Your assignment: Starting with the line containing "C) To activate MySQL Workbench" and going on through the line containing "C) Run mysqladmin start in the terminal", return the lines of the data below exactly, and only those.

Extracted material:
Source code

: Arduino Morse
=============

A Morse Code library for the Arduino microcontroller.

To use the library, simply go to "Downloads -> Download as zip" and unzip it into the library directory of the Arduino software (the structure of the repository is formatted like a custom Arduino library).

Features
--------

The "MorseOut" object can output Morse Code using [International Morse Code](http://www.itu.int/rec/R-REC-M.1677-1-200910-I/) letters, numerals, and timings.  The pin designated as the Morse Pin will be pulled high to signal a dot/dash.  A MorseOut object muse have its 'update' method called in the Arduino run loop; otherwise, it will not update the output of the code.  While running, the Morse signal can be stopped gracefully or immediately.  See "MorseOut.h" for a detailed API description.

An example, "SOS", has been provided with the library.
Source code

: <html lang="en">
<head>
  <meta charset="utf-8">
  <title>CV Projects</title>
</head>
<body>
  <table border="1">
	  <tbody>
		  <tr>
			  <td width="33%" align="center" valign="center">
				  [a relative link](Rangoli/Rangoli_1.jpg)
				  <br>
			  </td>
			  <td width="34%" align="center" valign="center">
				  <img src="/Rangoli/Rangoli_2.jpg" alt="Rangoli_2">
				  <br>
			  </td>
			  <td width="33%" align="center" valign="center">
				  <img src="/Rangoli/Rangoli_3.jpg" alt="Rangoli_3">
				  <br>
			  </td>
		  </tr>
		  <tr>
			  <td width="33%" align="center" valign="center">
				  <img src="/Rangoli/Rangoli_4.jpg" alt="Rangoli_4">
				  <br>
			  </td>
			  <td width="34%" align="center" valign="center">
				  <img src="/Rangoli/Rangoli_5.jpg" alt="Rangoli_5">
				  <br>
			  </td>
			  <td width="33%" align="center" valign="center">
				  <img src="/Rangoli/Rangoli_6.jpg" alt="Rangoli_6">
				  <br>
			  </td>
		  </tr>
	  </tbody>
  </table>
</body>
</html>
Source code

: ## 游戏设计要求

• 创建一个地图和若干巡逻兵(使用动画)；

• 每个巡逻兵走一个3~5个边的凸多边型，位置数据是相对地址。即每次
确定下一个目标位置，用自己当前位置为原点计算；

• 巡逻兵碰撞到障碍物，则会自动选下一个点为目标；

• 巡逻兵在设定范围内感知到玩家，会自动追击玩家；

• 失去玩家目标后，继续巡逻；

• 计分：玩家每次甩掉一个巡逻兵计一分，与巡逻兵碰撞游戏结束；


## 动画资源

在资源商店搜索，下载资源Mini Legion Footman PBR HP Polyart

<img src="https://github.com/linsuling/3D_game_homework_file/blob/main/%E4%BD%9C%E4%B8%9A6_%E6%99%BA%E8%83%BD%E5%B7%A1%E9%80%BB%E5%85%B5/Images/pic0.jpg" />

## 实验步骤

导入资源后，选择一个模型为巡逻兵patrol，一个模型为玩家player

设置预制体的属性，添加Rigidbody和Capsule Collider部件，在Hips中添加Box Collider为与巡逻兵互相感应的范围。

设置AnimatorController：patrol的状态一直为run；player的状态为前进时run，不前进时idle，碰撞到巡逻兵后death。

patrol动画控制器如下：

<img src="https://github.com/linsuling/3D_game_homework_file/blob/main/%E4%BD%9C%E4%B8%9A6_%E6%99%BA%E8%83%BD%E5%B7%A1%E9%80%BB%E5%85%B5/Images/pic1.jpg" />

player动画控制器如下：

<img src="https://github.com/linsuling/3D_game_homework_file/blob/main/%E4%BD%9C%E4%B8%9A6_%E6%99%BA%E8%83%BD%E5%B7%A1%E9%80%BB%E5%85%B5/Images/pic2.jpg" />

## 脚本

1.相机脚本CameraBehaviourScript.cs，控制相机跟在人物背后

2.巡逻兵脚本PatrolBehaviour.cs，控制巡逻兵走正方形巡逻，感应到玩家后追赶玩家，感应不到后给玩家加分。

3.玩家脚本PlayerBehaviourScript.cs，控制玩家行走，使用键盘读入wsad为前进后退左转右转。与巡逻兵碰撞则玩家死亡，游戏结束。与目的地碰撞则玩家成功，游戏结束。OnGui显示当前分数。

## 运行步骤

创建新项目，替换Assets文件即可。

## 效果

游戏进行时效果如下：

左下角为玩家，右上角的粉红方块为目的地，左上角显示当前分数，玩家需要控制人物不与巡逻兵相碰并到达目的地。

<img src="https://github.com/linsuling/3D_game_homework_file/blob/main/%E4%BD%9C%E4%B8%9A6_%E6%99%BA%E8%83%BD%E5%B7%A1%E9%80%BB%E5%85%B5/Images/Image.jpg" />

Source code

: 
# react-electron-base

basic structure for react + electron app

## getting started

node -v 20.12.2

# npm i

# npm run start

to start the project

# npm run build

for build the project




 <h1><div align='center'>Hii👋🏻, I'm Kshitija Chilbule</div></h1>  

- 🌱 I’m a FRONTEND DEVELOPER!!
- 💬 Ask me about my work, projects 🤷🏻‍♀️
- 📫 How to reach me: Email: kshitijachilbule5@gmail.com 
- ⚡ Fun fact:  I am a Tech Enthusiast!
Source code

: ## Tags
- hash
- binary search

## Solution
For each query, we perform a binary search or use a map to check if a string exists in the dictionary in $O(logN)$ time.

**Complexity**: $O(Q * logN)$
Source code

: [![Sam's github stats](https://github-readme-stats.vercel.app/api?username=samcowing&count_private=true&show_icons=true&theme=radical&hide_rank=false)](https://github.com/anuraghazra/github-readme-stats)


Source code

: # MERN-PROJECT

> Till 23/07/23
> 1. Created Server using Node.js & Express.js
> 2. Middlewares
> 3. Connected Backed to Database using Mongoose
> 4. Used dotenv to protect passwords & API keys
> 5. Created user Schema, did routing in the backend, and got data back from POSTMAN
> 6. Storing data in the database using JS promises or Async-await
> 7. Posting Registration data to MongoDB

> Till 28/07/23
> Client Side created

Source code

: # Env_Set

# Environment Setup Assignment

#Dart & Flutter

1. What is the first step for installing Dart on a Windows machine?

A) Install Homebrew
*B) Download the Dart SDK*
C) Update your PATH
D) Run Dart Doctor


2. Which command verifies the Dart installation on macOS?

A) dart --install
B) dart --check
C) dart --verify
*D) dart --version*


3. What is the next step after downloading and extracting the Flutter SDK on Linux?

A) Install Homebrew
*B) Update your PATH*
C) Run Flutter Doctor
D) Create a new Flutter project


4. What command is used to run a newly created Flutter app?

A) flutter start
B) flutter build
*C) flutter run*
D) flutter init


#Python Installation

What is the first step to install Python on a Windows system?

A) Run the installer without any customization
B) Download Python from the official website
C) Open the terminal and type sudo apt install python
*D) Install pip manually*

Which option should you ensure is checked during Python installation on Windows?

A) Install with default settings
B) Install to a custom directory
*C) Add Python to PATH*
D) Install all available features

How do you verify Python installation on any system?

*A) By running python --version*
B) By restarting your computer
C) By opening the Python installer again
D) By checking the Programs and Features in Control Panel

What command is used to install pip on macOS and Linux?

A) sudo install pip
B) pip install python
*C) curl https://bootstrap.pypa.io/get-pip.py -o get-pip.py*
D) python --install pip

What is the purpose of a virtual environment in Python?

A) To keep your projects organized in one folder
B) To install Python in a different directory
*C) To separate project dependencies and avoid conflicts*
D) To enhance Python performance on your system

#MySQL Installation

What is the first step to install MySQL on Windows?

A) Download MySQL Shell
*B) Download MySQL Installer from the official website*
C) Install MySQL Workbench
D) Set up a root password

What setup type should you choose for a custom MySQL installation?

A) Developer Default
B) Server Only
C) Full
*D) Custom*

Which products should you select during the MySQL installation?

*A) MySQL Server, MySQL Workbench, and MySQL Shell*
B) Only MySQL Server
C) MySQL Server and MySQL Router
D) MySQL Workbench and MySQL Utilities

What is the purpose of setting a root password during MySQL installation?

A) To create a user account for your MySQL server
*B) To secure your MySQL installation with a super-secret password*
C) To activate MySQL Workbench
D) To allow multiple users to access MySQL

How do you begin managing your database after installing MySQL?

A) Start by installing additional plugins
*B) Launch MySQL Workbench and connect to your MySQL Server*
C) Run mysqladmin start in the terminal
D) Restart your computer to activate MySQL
* * *
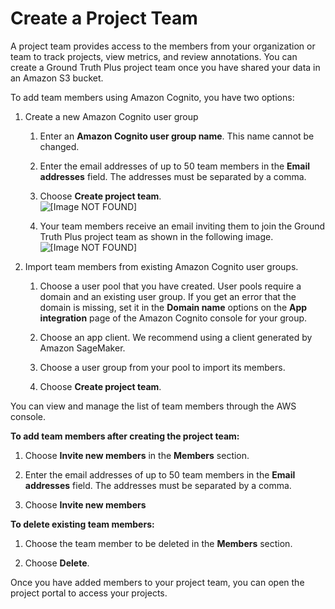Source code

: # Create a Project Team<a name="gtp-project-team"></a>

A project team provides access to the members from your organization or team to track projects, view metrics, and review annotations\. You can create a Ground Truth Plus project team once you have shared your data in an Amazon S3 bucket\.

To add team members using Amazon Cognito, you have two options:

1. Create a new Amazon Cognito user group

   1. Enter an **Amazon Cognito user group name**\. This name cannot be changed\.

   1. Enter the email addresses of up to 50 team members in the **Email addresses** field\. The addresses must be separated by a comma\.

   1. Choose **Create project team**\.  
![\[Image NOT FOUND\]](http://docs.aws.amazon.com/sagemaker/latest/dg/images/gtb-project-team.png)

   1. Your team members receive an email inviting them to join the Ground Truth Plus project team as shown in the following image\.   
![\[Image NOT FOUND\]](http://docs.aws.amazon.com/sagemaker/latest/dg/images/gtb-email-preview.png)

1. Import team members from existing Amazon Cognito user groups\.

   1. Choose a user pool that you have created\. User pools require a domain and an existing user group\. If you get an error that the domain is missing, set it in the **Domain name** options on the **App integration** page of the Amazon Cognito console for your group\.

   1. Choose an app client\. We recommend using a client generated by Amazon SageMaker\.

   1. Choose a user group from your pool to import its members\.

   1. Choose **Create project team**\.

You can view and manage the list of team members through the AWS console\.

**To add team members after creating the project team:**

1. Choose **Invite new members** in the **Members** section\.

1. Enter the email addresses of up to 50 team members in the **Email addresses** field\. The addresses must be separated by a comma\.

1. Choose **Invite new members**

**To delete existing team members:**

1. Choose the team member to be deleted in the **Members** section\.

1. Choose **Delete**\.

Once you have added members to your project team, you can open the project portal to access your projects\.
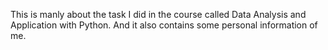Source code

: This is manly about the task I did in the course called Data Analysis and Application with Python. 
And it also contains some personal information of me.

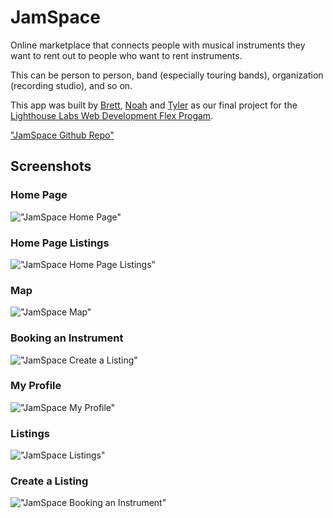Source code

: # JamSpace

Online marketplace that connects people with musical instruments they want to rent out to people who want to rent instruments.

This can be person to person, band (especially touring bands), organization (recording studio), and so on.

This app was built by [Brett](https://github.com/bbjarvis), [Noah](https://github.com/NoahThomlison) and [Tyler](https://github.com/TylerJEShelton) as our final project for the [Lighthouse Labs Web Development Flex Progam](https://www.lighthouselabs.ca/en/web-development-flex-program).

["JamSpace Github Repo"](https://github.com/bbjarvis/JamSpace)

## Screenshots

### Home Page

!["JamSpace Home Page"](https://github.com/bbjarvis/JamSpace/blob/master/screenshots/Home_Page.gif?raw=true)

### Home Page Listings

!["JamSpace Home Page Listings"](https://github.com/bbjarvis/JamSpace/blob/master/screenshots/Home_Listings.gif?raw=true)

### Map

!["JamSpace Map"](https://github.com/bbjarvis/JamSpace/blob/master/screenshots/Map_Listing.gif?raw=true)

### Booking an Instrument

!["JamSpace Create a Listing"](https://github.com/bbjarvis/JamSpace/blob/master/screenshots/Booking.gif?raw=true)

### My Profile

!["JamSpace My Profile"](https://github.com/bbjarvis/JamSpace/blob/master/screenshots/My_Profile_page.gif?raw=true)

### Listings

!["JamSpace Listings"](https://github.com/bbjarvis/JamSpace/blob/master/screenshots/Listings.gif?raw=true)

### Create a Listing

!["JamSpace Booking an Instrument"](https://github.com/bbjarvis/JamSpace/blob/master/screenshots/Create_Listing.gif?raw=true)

Written answer:
C) To activate MySQL Workbench
D) To allow multiple users to access MySQL

How do you begin managing your database after installing MySQL?

A) Start by installing additional plugins
*B) Launch MySQL Workbench and connect to your MySQL Server*
C) Run mysqladmin start in the terminal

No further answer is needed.